What I've observed over the years is that when people hold conflicting beliefs, most commonly encouraged by religious or political dogma, the amount of mental gymnastics that a person must perform to link the conflict into something that sounds rational and coherent, gives one a sense of pride for the effort involved. It's as if we believe we are some intellectual powerhouse and we can make perfect sense of the "tough issues". Once we've done that our belief becomes an infallible fact.
I once held a great personal satisfaction that I was able to think I truly understood how my sexuality wasn't gay, despite the evidence to the contrary. Going back to my old journals from 2004, (I avoided the subject before then) I am constantly surprised at the contradictions I would write, many times in the same sentence. I remember my state of mind when I wrote them too. I was consciously denying my reality so that a religious belief could fit and I felt a strange piousness in my heart because of that. Then, I would state the reality with a justification as to how I was a special case and then feel justified that I was on the right path. I was essentially creating deeper layers of lies by patching the inconsistencies with lies.

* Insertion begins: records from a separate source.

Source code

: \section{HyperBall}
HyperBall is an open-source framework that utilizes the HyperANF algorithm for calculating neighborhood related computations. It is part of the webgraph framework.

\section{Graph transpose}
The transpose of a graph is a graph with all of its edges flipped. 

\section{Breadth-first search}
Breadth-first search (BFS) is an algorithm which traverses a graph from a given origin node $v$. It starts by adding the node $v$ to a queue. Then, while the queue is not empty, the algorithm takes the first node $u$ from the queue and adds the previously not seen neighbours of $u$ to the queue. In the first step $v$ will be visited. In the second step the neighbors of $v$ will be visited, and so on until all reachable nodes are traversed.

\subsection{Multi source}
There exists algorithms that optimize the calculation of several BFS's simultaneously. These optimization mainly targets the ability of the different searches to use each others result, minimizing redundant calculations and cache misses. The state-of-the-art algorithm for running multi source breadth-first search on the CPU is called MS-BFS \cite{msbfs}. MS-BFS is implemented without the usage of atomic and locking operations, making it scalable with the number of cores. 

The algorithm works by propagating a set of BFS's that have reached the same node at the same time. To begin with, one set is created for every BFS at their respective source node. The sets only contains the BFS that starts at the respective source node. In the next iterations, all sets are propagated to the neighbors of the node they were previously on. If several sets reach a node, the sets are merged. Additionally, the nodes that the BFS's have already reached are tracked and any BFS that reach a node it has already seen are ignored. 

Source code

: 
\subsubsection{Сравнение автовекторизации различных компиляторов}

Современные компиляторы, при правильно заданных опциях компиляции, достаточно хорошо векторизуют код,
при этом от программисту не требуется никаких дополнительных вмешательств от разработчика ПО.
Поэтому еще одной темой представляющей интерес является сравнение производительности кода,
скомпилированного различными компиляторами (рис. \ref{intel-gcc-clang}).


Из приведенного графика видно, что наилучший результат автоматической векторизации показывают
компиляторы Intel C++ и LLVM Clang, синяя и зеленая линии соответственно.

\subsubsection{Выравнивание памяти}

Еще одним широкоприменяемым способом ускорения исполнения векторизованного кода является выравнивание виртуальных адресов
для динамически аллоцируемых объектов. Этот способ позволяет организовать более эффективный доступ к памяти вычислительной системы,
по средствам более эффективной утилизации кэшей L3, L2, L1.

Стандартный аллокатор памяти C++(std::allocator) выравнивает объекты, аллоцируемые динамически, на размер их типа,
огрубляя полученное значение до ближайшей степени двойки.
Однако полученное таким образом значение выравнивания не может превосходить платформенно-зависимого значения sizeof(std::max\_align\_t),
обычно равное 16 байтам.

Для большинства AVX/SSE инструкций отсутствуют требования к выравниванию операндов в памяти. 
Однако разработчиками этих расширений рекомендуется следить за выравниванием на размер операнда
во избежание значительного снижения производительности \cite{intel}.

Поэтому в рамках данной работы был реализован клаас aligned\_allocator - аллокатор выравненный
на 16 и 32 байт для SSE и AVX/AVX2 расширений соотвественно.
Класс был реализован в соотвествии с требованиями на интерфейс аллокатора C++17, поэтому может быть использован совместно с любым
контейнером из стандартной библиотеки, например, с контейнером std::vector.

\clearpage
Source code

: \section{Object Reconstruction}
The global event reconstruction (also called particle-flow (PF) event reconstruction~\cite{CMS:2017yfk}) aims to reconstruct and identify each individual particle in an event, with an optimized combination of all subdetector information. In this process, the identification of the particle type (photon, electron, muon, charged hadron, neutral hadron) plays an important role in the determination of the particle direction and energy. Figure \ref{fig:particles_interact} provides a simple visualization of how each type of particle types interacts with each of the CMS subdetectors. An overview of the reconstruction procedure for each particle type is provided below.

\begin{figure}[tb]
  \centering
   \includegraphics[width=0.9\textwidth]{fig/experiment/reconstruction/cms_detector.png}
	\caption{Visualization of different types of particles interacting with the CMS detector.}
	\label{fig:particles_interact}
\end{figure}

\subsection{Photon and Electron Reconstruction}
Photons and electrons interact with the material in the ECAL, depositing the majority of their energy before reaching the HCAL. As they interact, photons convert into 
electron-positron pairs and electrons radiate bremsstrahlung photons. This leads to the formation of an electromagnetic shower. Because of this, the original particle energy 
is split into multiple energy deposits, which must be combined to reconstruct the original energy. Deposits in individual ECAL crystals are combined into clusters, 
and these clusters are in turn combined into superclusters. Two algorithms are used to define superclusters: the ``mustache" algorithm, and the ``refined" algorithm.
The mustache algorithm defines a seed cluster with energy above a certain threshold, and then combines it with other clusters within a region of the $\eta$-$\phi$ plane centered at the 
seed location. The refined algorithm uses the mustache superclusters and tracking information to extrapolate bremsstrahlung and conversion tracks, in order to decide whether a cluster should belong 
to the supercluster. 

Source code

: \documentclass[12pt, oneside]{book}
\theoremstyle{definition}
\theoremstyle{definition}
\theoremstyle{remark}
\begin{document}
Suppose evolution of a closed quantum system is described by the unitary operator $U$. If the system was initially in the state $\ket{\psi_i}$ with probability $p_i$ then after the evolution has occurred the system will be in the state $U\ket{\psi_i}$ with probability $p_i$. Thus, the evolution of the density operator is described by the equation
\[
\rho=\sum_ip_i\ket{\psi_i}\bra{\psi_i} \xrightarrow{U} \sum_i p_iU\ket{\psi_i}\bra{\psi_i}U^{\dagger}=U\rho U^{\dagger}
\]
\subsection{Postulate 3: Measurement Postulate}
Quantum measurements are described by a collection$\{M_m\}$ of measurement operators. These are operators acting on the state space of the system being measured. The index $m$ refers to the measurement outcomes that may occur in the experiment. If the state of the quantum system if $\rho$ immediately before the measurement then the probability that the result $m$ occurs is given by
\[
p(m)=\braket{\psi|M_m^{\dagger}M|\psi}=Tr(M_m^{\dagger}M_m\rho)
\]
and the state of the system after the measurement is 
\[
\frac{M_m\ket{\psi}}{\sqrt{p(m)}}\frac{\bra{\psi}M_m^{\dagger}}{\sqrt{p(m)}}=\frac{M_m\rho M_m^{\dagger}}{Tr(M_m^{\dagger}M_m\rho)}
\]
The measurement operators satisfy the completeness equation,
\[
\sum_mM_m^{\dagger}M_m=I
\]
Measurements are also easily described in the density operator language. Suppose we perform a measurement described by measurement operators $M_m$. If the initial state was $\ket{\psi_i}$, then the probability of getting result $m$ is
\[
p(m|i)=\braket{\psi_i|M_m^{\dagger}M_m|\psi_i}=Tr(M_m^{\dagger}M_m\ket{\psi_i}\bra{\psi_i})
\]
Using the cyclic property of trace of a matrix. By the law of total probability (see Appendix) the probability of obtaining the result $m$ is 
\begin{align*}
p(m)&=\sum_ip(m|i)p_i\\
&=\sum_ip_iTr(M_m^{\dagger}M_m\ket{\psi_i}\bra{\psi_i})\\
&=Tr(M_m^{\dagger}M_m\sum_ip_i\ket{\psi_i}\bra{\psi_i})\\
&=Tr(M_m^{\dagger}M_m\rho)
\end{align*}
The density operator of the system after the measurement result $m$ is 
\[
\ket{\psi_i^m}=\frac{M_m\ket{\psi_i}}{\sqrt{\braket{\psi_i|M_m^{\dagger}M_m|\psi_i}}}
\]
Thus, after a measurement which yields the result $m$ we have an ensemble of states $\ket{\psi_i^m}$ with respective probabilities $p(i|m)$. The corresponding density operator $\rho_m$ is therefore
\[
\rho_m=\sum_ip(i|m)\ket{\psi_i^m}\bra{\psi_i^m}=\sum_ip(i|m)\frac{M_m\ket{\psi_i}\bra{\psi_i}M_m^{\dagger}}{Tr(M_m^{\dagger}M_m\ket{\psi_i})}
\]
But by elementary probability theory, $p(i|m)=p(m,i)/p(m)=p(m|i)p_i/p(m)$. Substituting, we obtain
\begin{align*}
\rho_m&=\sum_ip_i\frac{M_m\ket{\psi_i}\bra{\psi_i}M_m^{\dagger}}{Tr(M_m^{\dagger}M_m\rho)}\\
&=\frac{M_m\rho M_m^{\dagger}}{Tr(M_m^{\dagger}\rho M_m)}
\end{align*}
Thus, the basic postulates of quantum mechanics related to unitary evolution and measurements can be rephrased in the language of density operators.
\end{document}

Looking back I can see the insanity. I was not rational even though I had convinced myself that I was. So, even though my convictions were based on lies, I was not lying because I didn't believe they were lies. But when I state my belief I am lying. But I'm not lying because I believe it to be this way...more mental gymnastics.
It comes down to this for me: when my beliefs are challenged am I going to lie to cover up the contradictions or am I going to acknowledge them and admit that I'm not properly educated on all of the facts? Well, it depends on my mood some days but also depends on how hard I worked to form the belief in the first place. The stupid belief I was called on the other day was not something I spent my lifetime trying to form. It was easy to let it go. But, when it comes to beliefs that I've spent years forming, I'm insanely protective of them.
Even though I'm better at killing my pride now than I was in the past, some days I find that I'm so hurt that my pride is the only defense mechanism that I've got. It's sad that I still think I need a defense mechanism. But when I'm afraid of something and I'm not willing, out of fear, to really look at why I'm afraid(double bind), I really bust open the pride and turn myself into an ever living asshole.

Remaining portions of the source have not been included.